Caroline drew in a calming breath. It was difficult to keep her tongue when it appeared that Mama was mistaking virgin huntress Artemis for a manhunter goddess, Tartemis. Caroline knew her comments would not be well received, so she gave Helen an imploring look.

Helen shook her head no.

Please,
Caroline mouthed.

“Mama,” Helen said with obvious hesitance.

“Lower!” Mama commanded the seamstress.

“Mama,” Helen repeated more firmly.

“Ah, yes! Perfect,” Mama said.

Except if Caroline looked down the costume’s décolletage, she could see all the way to the floor.

“Mama!” Helen cried.

Her mother finally looked her way. “Oh, for heaven’s sake, what, Helen?”

Caroline smiled her gratitude to her sister.

“Do you know how you speak of a young woman’s honor and how it must be protected, for it is a gift greater than gold?” Helen asked Mama.

“Yes,” their mother said as she walked a circle around Caroline, inspecting her much as Bremerton likely would.

“Well, Mama, I fear that dress exposes Caroline’s honor to danger and her bosom to one and all.”

Mrs. Longhorne, who was unrolling one of a dozen velvet jewelry pouches on the war table, nodded her head. “I must agree, Agnes.”

“After Caroline’s reckless disappearance last night, we must regain Bremerton’s attention and keep it,” Mama replied to her friend.

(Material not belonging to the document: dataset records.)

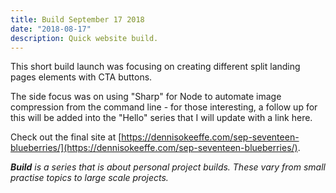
 ```yaml
---
title: Build September 17 2018
date: "2018-08-17"
description: Quick website build.
---
```


This short build launch was focusing on creating different split landing pages elements with CTA buttons.

The side focus was on using "Sharp" for Node to automate image compression from the command line - for those interesting, a follow up for this will be added into the "Hello" series that I will update with a link here.

Check out the final site at [https://dennisokeeffe.com/sep-seventeen-blueberries/](https://dennisokeeffe.com/sep-seventeen-blueberries/).

_**Build** is a series that is about personal project builds. These vary from small practise topics to large scale projects._
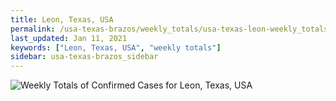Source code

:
 ```yaml
---
title: Leon, Texas, USA
permalink: /usa-texas-brazos/weekly_totals/usa-texas-leon-weekly_totals.html
last_updated: Jan 11, 2021
keywords: ["Leon, Texas, USA", "weekly totals"]
sidebar: usa-texas-brazos_sidebar
---
```


![Weekly Totals of Confirmed Cases for Leon, Texas, USA](/covid_tracker/images/graphs/usa-texas-leon-weekly_totals_graph.png)
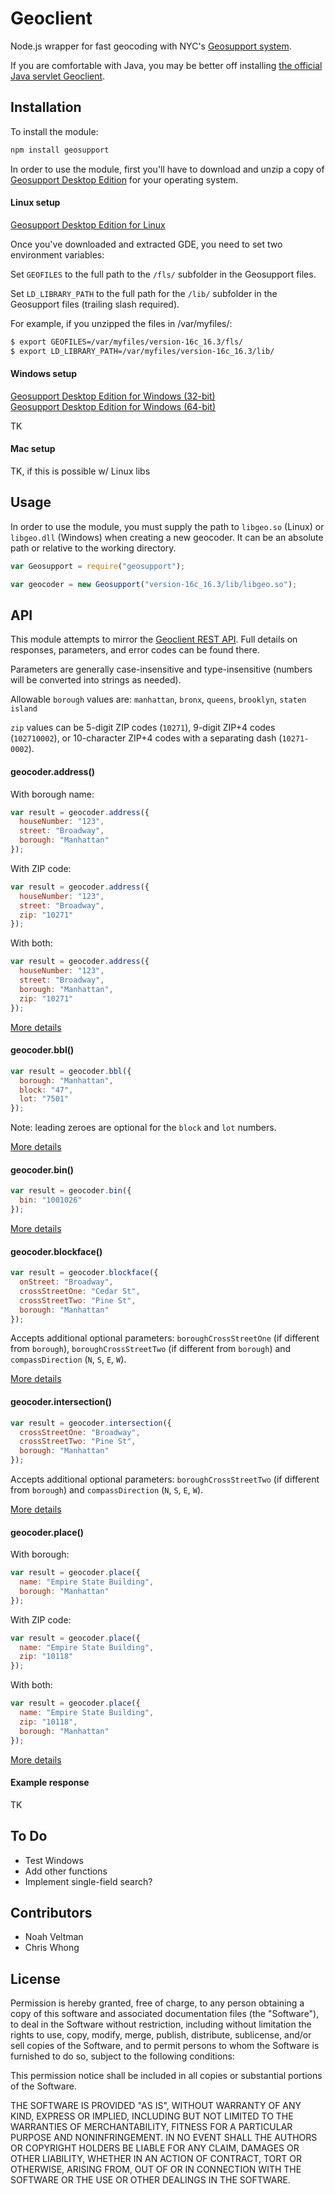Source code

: # Geoclient

Node.js wrapper for fast geocoding with NYC's [Geosupport system]().

If you are comfortable with Java, you may be better off installing [the official Java servlet Geoclient](https://github.com/CityOfNewYork/geoclient).

## Installation

To install the module:

```sh
npm install geosupport
```

In order to use the module, first you'll have to download and unzip a copy of [Geosupport Desktop Edition](https://www1.nyc.gov/site/planning/data-maps/open-data/dwn-gde-home.page) for your operating system.

#### Linux setup

[Geosupport Desktop Edition for Linux](https://www1.nyc.gov/assets/planning/download/zip/data-maps/open-data/gdelx16b.zip)

Once you've downloaded and extracted GDE, you need to set two environment variables:

Set `GEOFILES` to the full path to the `/fls/` subfolder in the Geosupport files.

Set `LD_LIBRARY_PATH` to the full path for the `/lib/` subfolder in the Geosupport files (trailing slash required).

For example, if you unzipped the files in /var/myfiles/:

```sh
$ export GEOFILES=/var/myfiles/version-16c_16.3/fls/
$ export LD_LIBRARY_PATH=/var/myfiles/version-16c_16.3/lib/
```

#### Windows setup

[Geosupport Desktop Edition for Windows (32-bit)](https://www1.nyc.gov/assets/planning/download/zip/data-maps/open-data/gde16b.zip)  
[Geosupport Desktop Edition for Windows (64-bit)](https://www1.nyc.gov/assets/planning/download/zip/data-maps/open-data/gde6416b.zip)

TK

#### Mac setup

TK, if this is possible w/ Linux libs

## Usage

In order to use the module, you must supply the path to `libgeo.so` (Linux) or `libgeo.dll` (Windows) when creating a new geocoder. It can be an absolute path or relative to the working directory.

```js
var Geosupport = require("geosupport");

var geocoder = new Geosupport("version-16c_16.3/lib/libgeo.so");
```

## API

This module attempts to mirror the [Geoclient REST API](https://api.cityofnewyork.us/geoclient/v1/doc). Full details on responses, parameters, and error codes can be found there.

Parameters are generally case-insensitive and type-insensitive (numbers will be converted into strings as needed).

Allowable `borough` values are: `manhattan`, `bronx`, `queens`, `brooklyn`, `staten island`

`zip` values can be 5-digit ZIP codes (`10271`), 9-digit ZIP+4 codes (`102710002`), or 10-character ZIP+4 codes with a separating dash (`10271-0002`).

#### geocoder.address()

With borough name:

```js
var result = geocoder.address({
  houseNumber: "123",
  street: "Broadway",
  borough: "Manhattan"
});
```

With ZIP code:

```js
var result = geocoder.address({
  houseNumber: "123",
  street: "Broadway",
  zip: "10271"
});
```

With both:

```js
var result = geocoder.address({
  houseNumber: "123",
  street: "Broadway",
  borough: "Manhattan",
  zip: "10271"
});
```

[More details](https://api.cityofnewyork.us/geoclient/v1/doc#section-1.2.1)

#### geocoder.bbl()

```js
var result = geocoder.bbl({
  borough: "Manhattan",
  block: "47",
  lot: "7501"
});
```
Note: leading zeroes are optional for the `block` and `lot` numbers.

[More details](https://api.cityofnewyork.us/geoclient/v1/doc#section-1.2.2)

#### geocoder.bin()

```js
var result = geocoder.bin({
  bin: "1001026"
});
```

[More details](https://api.cityofnewyork.us/geoclient/v1/doc#section-1.2.3)

#### geocoder.blockface()

```js
var result = geocoder.blockface({
  onStreet: "Broadway",
  crossStreetOne: "Cedar St",
  crossStreetTwo: "Pine St",
  borough: "Manhattan"
});
```

Accepts additional optional parameters: `boroughCrossStreetOne` (if different from `borough`), `boroughCrossStreetTwo` (if different from `borough`) and `compassDirection` (`N`, `S`, `E`, `W`).

[More details](https://api.cityofnewyork.us/geoclient/v1/doc#section-1.2.4)

#### geocoder.intersection()

```js
var result = geocoder.intersection({
  crossStreetOne: "Broadway",
  crossStreetTwo: "Pine St",
  borough: "Manhattan"
});
```

Accepts additional optional parameters: `boroughCrossStreetTwo` (if different from `borough`) and `compassDirection` (`N`, `S`, `E`, `W`).

[More details](https://api.cityofnewyork.us/geoclient/v1/doc#section-1.2.5)

#### geocoder.place()

With borough:

```js
var result = geocoder.place({
  name: "Empire State Building",
  borough: "Manhattan"
});
```

With ZIP code:

```js
var result = geocoder.place({
  name: "Empire State Building",
  zip: "10118"
});
```

With both:

```js
var result = geocoder.place({
  name: "Empire State Building",
  zip: "10118",
  borough: "Manhattan"
});
```

[More details](https://api.cityofnewyork.us/geoclient/v1/doc#section-1.2.6)

#### Example response

TK

## To Do

* Test Windows
* Add other functions
* Implement single-field search?

## Contributors

* Noah Veltman
* Chris Whong

## License

Permission is hereby granted, free of charge, to any person obtaining a copy of this software and associated documentation files (the "Software"), to deal in the Software without restriction, including without limitation the rights to use, copy, modify, merge, publish, distribute, sublicense, and/or sell copies of the Software, and to permit persons to whom the Software is furnished to do so, subject to the following conditions:

This permission notice shall be included in all copies or substantial portions of the Software.

THE SOFTWARE IS PROVIDED "AS IS", WITHOUT WARRANTY OF ANY KIND, EXPRESS OR IMPLIED, INCLUDING BUT NOT LIMITED TO THE WARRANTIES OF MERCHANTABILITY, FITNESS FOR A PARTICULAR PURPOSE AND NONINFRINGEMENT. IN NO EVENT SHALL THE AUTHORS OR COPYRIGHT HOLDERS BE LIABLE FOR ANY CLAIM, DAMAGES OR OTHER LIABILITY, WHETHER IN AN ACTION OF CONTRACT, TORT OR OTHERWISE, ARISING FROM, OUT OF OR IN CONNECTION WITH THE SOFTWARE OR THE USE OR OTHER DEALINGS IN THE SOFTWARE.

Caroline couldn’t stand silent another second. “And so you think to achieve that by having the top of my dress disappear?”

Mama wheeled on her. “If you are going to speak, make it a recitation of Bremerton’s living relatives.” She flicked her hand toward Caroline’s governess. “Peek!
Debrett’s
!”

Even Peek knew better than to argue. She pulled the red tome from the table and opened it to the Duke of Endsleigh’s listing.

Caroline was not in the mood to cite chapter and verse, so she returned to silence, even when Mrs. Longhorne came close enough to peer down her dress.

“Oh, dear. We do have an issue here,” Mama’s friend said.

Mama stopped closer to investigate the view.

“You may bring the vee up an inch,” she told the seamstress.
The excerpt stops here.